Is it possible that enough truth about the inefficacy and the dangers of the vaccine are starting to filter down? How much longer are we going to turn a blind eye to the hundreds of people who have lost their lives to the injection?
Or are we going to start normalising serious conditions such as heart-attacks and claim that some heart attacks are even “good for us” like this mind-numbing post by POPULAR SCIENCE ?
According to Dr Ryan Cole, children have a survival rate of 100% to COVID-19 with the death rate of only 1 per million. Children have 2-3 times the natural killer cells that adults have and can therefore fight this disease much more effectively.
In a study of 48, 000 children in the USA that tested positive for COVID 19, Dr Makary from Johns Hopkins University found that there were no deaths amongst healthy children. Upon investigation into the 335 children that had died, all had severe underlying co-morbidities and only one death could be directly attributed to the actual virus.

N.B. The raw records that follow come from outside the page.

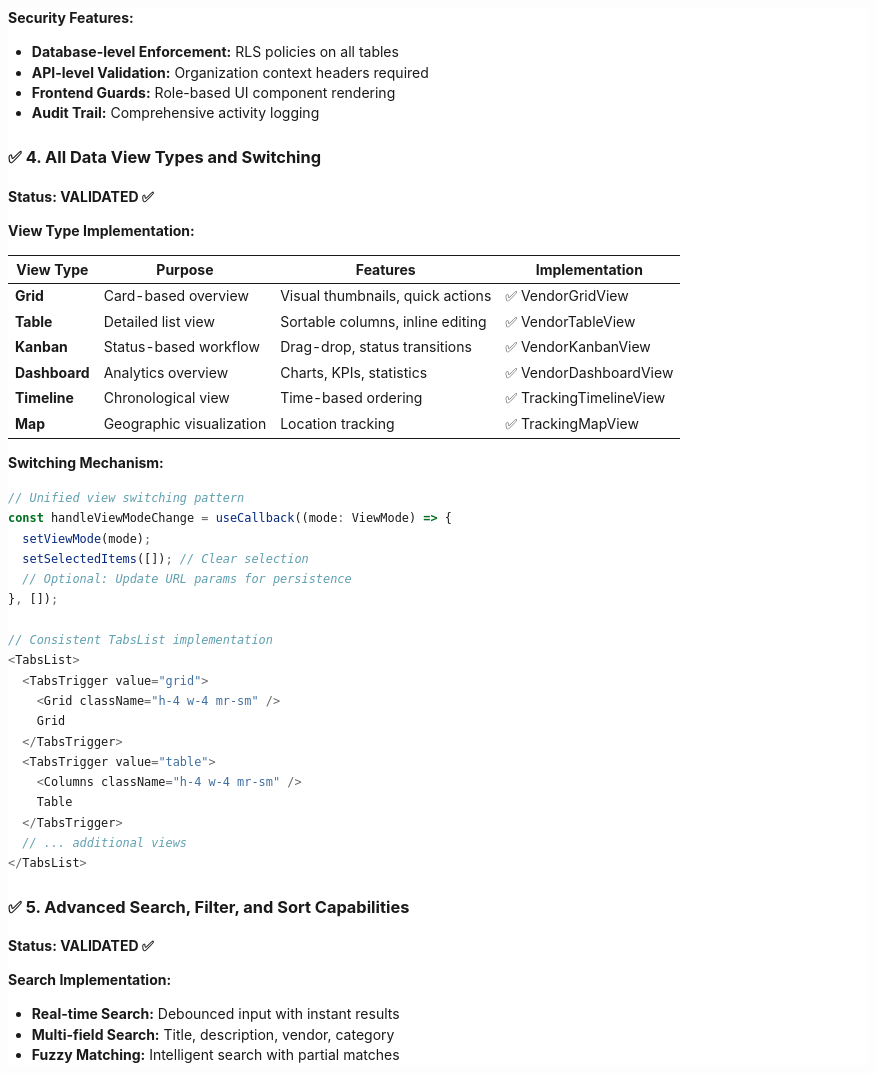 **Security Features:**
- **Database-level Enforcement:** RLS policies on all tables
- **API-level Validation:** Organization context headers required
- **Frontend Guards:** Role-based UI component rendering
- **Audit Trail:** Comprehensive activity logging

### ✅ 4. All Data View Types and Switching

**Status: VALIDATED ✅**

**View Type Implementation:**

| View Type | Purpose | Features | Implementation |
|-----------|---------|----------|----------------|
| **Grid** | Card-based overview | Visual thumbnails, quick actions | ✅ VendorGridView |
| **Table** | Detailed list view | Sortable columns, inline editing | ✅ VendorTableView |
| **Kanban** | Status-based workflow | Drag-drop, status transitions | ✅ VendorKanbanView |
| **Dashboard** | Analytics overview | Charts, KPIs, statistics | ✅ VendorDashboardView |
| **Timeline** | Chronological view | Time-based ordering | ✅ TrackingTimelineView |
| **Map** | Geographic visualization | Location tracking | ✅ TrackingMapView |

**Switching Mechanism:**
```typescript
// Unified view switching pattern
const handleViewModeChange = useCallback((mode: ViewMode) => {
  setViewMode(mode);
  setSelectedItems([]); // Clear selection
  // Optional: Update URL params for persistence
}, []);

// Consistent TabsList implementation
<TabsList>
  <TabsTrigger value="grid">
    <Grid className="h-4 w-4 mr-sm" />
    Grid
  </TabsTrigger>
  <TabsTrigger value="table">
    <Columns className="h-4 w-4 mr-sm" />
    Table
  </TabsTrigger>
  // ... additional views
</TabsList>
```

### ✅ 5. Advanced Search, Filter, and Sort Capabilities

**Status: VALIDATED ✅**

**Search Implementation:**
- **Real-time Search:** Debounced input with instant results
- **Multi-field Search:** Title, description, vendor, category
- **Fuzzy Matching:** Intelligent search with partial matches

Just a reminder that SARS-CoV-2 is the virus and COVID-19 is the thrombo-inflammatory response to the virus.
The Elephant in The Room
One of the underlying causes of death following contraction of the SARS-CoV-2 virus is obesity yet no-one is addressing the elephant in the room! This metabolic disease is a global crisis yet there is an obvious lack of public health messages that encourage healthy eating and exercise. Instead Americans were incentivised to get vaccinated with the offer of a free donut every day for the rest of the year – eat your heart out Homer Simpson!
Insulin resistance is no longer a water-cooler buzz-word; it is the actual pandemic behind COVID-19. People with obesity are already at high risk for severe complications of COVID-19, by virtue of the increased risk of the chronic diseases that obesity drives.
Unlike what many people believe, fat is not benign and depending on whether you have more subcutaneous fat or visceral fat will determine your risk.
Visceral fat is more likely to raise your risk for serious medical issues. Heart Disease, Alzheimer’s, stroke, diabetes and high triglycerides are some of the conditions that are strongly linked to too much fat around your organs.
Researchers suspect that visceral fat makes more of certain proteins that inflame your body’s tissues and organs and narrow your blood vessels which can increase blood pressure and lead to blood clots.
Take back your power from Big Pharma and the government. Stop relying on an experimental, detrimental gene therapy. Put your faith back in your own body and take back control over the one thing you have 100% control over – what you put in your mouth!
If you want to increase your chance of surviving this virus then the best thing you can do for your family is to get healthy. Lose the extra weight, ditch the carbs and the sugar, eat a nutrient dense diet, follow a low-carb eating plan and embark on a fasting regime.